Jodorowsky’s Dune (Frank Pavich)
Alejandro Jodorowsky and his assembly of creative geniuses/spiritual warriors reflect on the most ambitious film never made. After blowing audience’s minds and broadening the boundaries of the possibilities of filmmaking with El Topo and The Holy Mountain, AJ became obsessed with adapting Frank Herbert’s sci-fi bible, Dune. His unbridled ambition, a god-like desire to ‘change the world’ through art, involved a longer long-take than Orson Welles ‘A Touch of Evil’, forcing his son through years of combat training in prep for a role, the casting of Salvador Dali and Mick Jagger, and incorporating the music of Pink Floyd. His version, in 1975, involved a brutal multi-amputation and themes as grand as the Cosmos. Would it have changed the world if he pulled it off? Maybe. He certainly possessed the passion, and the madness, to do it.

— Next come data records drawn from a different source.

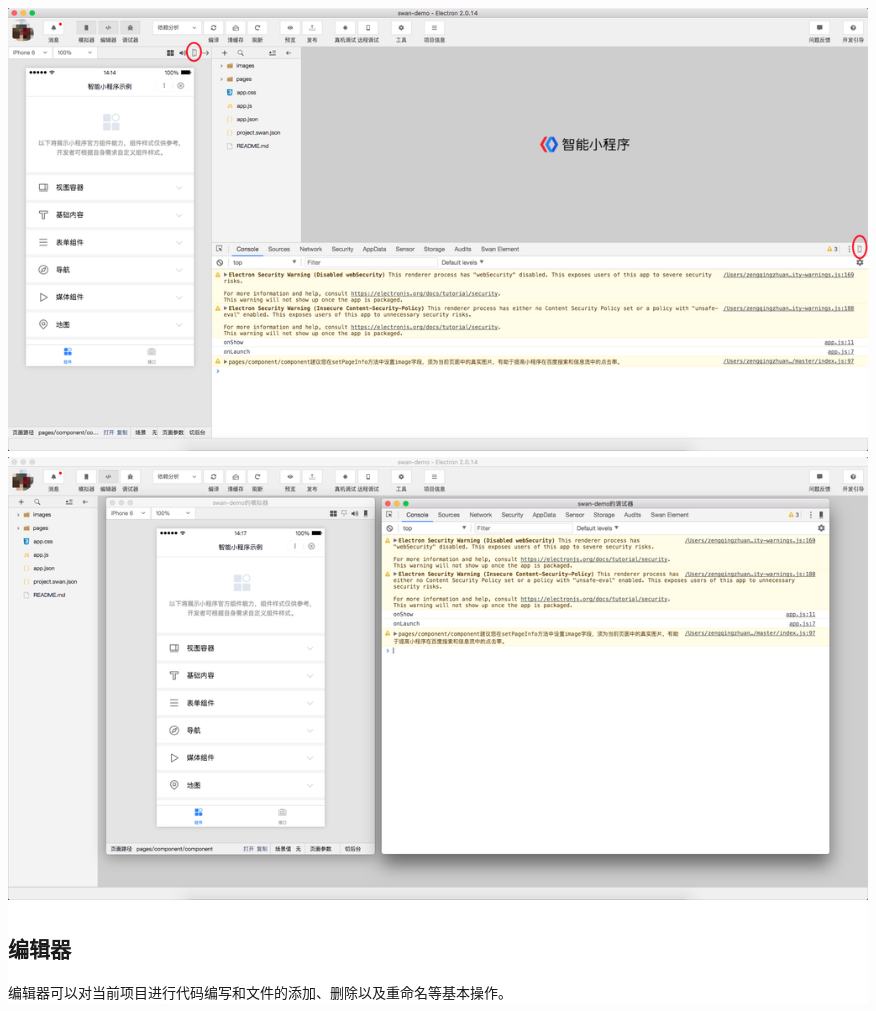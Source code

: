 ![图片](../../../img/tool/window.png)
![图片](../../../img/tool/window-all.png)



## 编辑器
编辑器可以对当前项目进行代码编写和文件的添加、删除以及重命名等基本操作。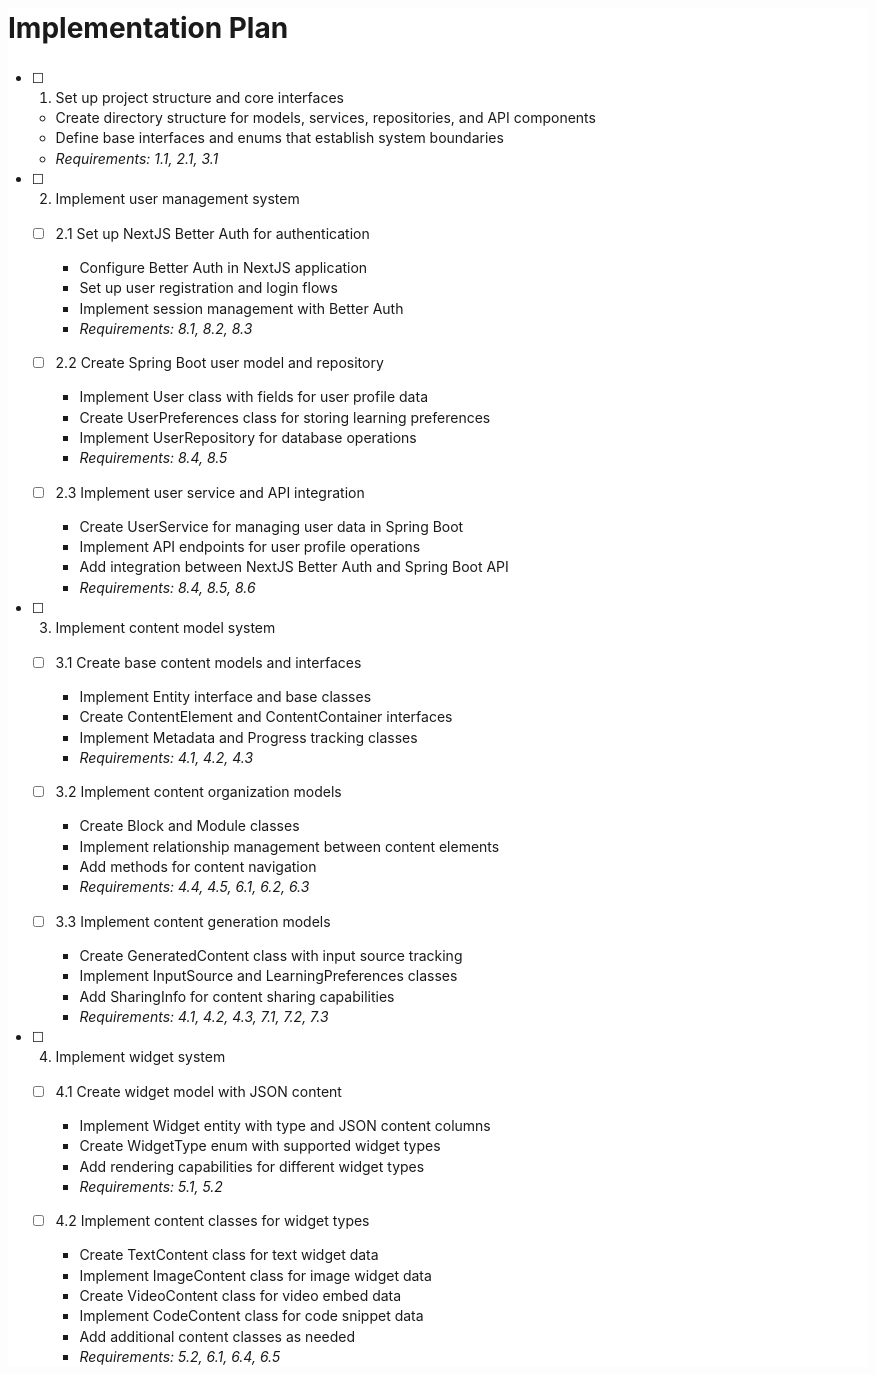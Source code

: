 # Implementation Plan

- [ ] 1. Set up project structure and core interfaces
  - Create directory structure for models, services, repositories, and API components
  - Define base interfaces and enums that establish system boundaries
  - _Requirements: 1.1, 2.1, 3.1_

- [ ] 2. Implement user management system
  - [ ] 2.1 Set up NextJS Better Auth for authentication
    - Configure Better Auth in NextJS application
    - Set up user registration and login flows
    - Implement session management with Better Auth
    - _Requirements: 8.1, 8.2, 8.3_
  
  - [ ] 2.2 Create Spring Boot user model and repository
    - Implement User class with fields for user profile data
    - Create UserPreferences class for storing learning preferences
    - Implement UserRepository for database operations
    - _Requirements: 8.4, 8.5_
  
  - [ ] 2.3 Implement user service and API integration
    - Create UserService for managing user data in Spring Boot
    - Implement API endpoints for user profile operations
    - Add integration between NextJS Better Auth and Spring Boot API
    - _Requirements: 8.4, 8.5, 8.6_

- [ ] 3. Implement content model system
  - [ ] 3.1 Create base content models and interfaces
    - Implement Entity interface and base classes
    - Create ContentElement and ContentContainer interfaces
    - Implement Metadata and Progress tracking classes
    - _Requirements: 4.1, 4.2, 4.3_
  
  - [ ] 3.2 Implement content organization models
    - Create Block and Module classes
    - Implement relationship management between content elements
    - Add methods for content navigation
    - _Requirements: 4.4, 4.5, 6.1, 6.2, 6.3_
  
  - [ ] 3.3 Implement content generation models
    - Create GeneratedContent class with input source tracking
    - Implement InputSource and LearningPreferences classes
    - Add SharingInfo for content sharing capabilities
    - _Requirements: 4.1, 4.2, 4.3, 7.1, 7.2, 7.3_

- [ ] 4. Implement widget system
  - [ ] 4.1 Create widget model with JSON content
    - Implement Widget entity with type and JSON content columns
    - Create WidgetType enum with supported widget types
    - Add rendering capabilities for different widget types
    - _Requirements: 5.1, 5.2_
  
  - [ ] 4.2 Implement content classes for widget types
    - Create TextContent class for text widget data
    - Implement ImageContent class for image widget data
    - Create VideoContent class for video embed data
    - Implement CodeContent class for code snippet data
    - Add additional content classes as needed
    - _Requirements: 5.2, 6.1, 6.4, 6.5_
  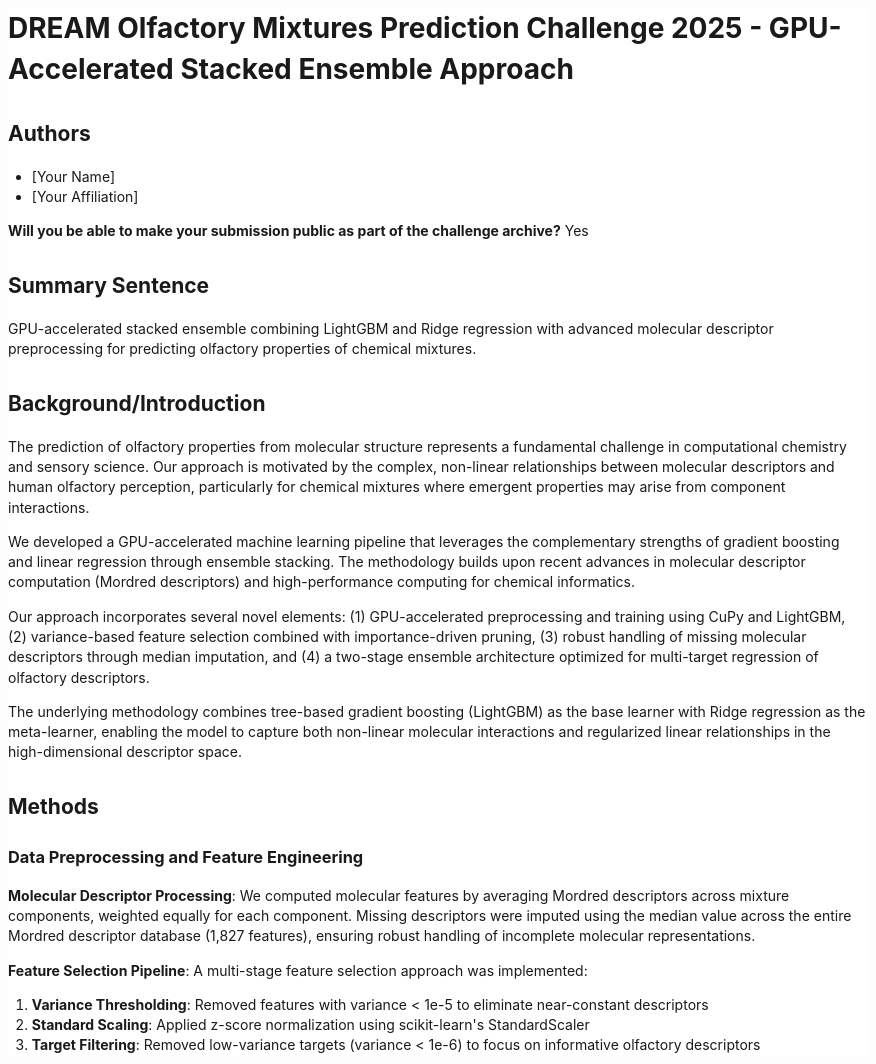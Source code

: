 # DREAM Olfactory Mixtures Prediction Challenge 2025 - GPU-Accelerated Stacked Ensemble Approach

## Authors
- [Your Name]
- [Your Affiliation]

**Will you be able to make your submission public as part of the challenge archive?** Yes

## Summary Sentence
GPU-accelerated stacked ensemble combining LightGBM and Ridge regression with advanced molecular descriptor preprocessing for predicting olfactory properties of chemical mixtures.

## Background/Introduction

The prediction of olfactory properties from molecular structure represents a fundamental challenge in computational chemistry and sensory science. Our approach is motivated by the complex, non-linear relationships between molecular descriptors and human olfactory perception, particularly for chemical mixtures where emergent properties may arise from component interactions.

We developed a GPU-accelerated machine learning pipeline that leverages the complementary strengths of gradient boosting and linear regression through ensemble stacking. The methodology builds upon recent advances in molecular descriptor computation (Mordred descriptors) and high-performance computing for chemical informatics.

Our approach incorporates several novel elements: (1) GPU-accelerated preprocessing and training using CuPy and LightGBM, (2) variance-based feature selection combined with importance-driven pruning, (3) robust handling of missing molecular descriptors through median imputation, and (4) a two-stage ensemble architecture optimized for multi-target regression of olfactory descriptors.

The underlying methodology combines tree-based gradient boosting (LightGBM) as the base learner with Ridge regression as the meta-learner, enabling the model to capture both non-linear molecular interactions and regularized linear relationships in the high-dimensional descriptor space.

## Methods

### Data Preprocessing and Feature Engineering

**Molecular Descriptor Processing**: We computed molecular features by averaging Mordred descriptors across mixture components, weighted equally for each component. Missing descriptors were imputed using the median value across the entire Mordred descriptor database (1,827 features), ensuring robust handling of incomplete molecular representations.

**Feature Selection Pipeline**: A multi-stage feature selection approach was implemented:
1. **Variance Thresholding**: Removed features with variance < 1e-5 to eliminate near-constant descriptors
2. **Standard Scaling**: Applied z-score normalization using scikit-learn's StandardScaler
3. **Target Filtering**: Removed low-variance targets (variance < 1e-6) to focus on informative olfactory descriptors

One of the most fascinating things about this film is how the mammoth blueprint for this film, which was never green-lit, had a thumbprint on many later sci-fi epics (including Star Wars, 1977). The epic story-boarded screenplay and concept art is animatedly brought to life, and piece-by-piece we come to see the big picture as it was envisioned. We hear from critics, colleagues and fellow filmmakers (like Nicolas Winding Refn), but you cling to every word from the crazy 84-year-old. He’s a real marvel. His frustration at never being able to realize his dream has been bottled up inside all these years, and he exorcises all of those feelings here. He takes great pleasure in telling the stories of how he found the team to make that dream a reality, and can’t hide the pleasure he felt when he first realized Lynch’s version was a failure. With real insight into the creative process, this is a cinematic, briskly paced and thoroughly entertaining documentary about one of the industry’s eccentric geniuses.